#### [WHAT IS REQUIRED]
When a line below holds the string "Environmental", show that line.

[Records from a collection]

=== Begin Enclosure ===

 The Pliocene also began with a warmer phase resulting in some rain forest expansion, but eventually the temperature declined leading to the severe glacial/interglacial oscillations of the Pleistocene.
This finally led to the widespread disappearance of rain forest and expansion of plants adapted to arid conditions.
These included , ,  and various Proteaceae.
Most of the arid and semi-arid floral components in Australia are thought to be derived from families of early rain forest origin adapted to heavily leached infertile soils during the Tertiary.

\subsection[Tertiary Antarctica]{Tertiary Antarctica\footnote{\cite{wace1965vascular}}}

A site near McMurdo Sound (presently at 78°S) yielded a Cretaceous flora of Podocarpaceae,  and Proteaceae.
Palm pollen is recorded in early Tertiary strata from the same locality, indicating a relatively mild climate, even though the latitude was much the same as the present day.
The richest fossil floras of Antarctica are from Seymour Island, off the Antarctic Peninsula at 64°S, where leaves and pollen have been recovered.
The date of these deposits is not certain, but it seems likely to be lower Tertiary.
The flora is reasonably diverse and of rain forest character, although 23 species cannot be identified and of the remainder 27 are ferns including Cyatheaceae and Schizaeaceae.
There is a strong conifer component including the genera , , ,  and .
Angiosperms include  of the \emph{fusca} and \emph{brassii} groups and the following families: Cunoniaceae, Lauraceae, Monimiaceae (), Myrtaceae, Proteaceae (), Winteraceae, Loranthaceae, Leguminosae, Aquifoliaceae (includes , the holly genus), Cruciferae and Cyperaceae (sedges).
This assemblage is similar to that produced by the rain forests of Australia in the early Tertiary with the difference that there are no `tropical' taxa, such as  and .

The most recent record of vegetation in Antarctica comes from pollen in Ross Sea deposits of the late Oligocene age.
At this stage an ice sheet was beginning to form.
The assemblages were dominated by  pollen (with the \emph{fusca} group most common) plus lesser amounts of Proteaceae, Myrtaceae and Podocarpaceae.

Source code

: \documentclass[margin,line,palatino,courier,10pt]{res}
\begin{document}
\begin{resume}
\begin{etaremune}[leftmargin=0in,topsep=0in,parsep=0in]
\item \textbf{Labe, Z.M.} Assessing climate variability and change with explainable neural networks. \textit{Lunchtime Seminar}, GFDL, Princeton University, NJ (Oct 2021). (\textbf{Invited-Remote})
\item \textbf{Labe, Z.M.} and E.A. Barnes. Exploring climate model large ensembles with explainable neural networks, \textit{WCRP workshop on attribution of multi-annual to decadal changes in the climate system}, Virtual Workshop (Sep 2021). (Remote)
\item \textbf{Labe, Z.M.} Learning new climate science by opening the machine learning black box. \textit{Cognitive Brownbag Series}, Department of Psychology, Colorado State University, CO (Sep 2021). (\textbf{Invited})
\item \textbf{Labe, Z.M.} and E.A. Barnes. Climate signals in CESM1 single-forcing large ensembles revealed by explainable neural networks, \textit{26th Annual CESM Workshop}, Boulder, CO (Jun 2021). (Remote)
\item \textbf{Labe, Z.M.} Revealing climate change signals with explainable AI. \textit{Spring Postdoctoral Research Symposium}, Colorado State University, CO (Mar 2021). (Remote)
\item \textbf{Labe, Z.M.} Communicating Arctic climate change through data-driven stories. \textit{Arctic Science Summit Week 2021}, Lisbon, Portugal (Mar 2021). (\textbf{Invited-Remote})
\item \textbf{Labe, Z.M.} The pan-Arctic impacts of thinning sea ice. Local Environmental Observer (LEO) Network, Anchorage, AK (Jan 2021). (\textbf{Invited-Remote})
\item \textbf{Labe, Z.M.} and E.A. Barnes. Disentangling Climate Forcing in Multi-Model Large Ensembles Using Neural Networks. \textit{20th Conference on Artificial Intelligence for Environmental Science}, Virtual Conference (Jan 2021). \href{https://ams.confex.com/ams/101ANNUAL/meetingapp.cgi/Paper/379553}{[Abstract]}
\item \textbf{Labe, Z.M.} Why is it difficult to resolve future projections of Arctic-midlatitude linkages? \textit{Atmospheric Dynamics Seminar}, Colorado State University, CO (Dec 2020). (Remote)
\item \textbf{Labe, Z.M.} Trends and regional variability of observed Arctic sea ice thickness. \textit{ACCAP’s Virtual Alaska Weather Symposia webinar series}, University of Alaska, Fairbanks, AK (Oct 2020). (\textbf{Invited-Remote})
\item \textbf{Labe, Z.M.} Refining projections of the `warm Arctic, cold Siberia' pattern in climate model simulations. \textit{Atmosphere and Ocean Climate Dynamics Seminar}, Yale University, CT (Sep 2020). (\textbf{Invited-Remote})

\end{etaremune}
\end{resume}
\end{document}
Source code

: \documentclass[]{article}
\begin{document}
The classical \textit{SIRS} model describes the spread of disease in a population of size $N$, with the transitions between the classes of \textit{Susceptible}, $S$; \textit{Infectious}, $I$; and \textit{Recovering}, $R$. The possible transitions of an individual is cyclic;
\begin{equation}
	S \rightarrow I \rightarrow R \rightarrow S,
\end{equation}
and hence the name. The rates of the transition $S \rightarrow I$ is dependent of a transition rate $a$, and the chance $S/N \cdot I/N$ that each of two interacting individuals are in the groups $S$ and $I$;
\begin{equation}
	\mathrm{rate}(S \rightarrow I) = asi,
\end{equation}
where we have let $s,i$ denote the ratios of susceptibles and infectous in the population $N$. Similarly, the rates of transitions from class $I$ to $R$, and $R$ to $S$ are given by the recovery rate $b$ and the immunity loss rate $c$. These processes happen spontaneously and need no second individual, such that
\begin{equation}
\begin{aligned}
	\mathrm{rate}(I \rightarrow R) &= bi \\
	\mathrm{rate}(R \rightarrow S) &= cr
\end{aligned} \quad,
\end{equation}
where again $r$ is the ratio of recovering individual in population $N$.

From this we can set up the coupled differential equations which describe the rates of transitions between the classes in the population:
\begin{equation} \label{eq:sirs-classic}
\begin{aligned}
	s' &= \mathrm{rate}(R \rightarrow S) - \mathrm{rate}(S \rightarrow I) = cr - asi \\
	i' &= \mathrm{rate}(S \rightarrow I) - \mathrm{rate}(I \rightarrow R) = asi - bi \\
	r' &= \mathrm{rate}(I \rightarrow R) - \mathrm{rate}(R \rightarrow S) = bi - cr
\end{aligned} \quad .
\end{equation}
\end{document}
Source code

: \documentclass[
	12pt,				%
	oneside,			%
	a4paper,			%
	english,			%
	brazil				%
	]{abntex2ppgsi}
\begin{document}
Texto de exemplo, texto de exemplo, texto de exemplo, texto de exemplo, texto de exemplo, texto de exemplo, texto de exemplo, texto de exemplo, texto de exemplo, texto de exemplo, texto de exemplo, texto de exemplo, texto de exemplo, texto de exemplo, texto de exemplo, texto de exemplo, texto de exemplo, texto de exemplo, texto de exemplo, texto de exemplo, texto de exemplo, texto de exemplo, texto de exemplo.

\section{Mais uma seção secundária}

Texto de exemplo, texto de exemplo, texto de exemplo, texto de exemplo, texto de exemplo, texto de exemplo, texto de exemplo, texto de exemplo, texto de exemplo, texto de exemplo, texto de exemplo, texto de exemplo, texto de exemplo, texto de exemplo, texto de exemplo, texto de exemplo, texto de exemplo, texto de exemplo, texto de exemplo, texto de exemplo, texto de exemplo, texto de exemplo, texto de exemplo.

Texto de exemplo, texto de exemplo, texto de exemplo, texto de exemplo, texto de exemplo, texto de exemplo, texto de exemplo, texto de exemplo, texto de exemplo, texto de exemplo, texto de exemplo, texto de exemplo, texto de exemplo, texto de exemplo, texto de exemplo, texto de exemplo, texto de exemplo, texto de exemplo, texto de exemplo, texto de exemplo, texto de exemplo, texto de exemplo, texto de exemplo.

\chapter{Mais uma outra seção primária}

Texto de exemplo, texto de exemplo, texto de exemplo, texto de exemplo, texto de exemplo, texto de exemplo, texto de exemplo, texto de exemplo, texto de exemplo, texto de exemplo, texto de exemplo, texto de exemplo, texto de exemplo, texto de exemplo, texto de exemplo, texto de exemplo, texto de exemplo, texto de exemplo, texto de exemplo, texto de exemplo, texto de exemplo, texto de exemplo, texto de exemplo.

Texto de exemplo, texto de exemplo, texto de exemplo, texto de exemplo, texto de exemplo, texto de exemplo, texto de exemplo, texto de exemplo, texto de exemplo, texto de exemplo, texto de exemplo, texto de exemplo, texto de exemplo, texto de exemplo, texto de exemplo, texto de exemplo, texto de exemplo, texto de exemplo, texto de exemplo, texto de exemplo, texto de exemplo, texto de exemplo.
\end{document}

=== End Enclosure ===

#### [TASK RESPONSE]
\item \textbf{Labe, Z.M.} The pan-Arctic impacts of thinning sea ice. Local Environmental Observer (LEO) Network, Anchorage, AK (Jan 2021). (\textbf{Invited-Remote})
\item \textbf{Labe, Z.M.} and E.A. Barnes. Disentangling Climate Forcing in Multi-Model Large Ensembles Using Neural Networks. \textit{20th Conference on Artificial Intelligence for Environmental Science}, Virtual Conference (Jan 2021). \href{https://ams.confex.com/ams/101ANNUAL/meetingapp.cgi/Paper/379553}{[Abstract]}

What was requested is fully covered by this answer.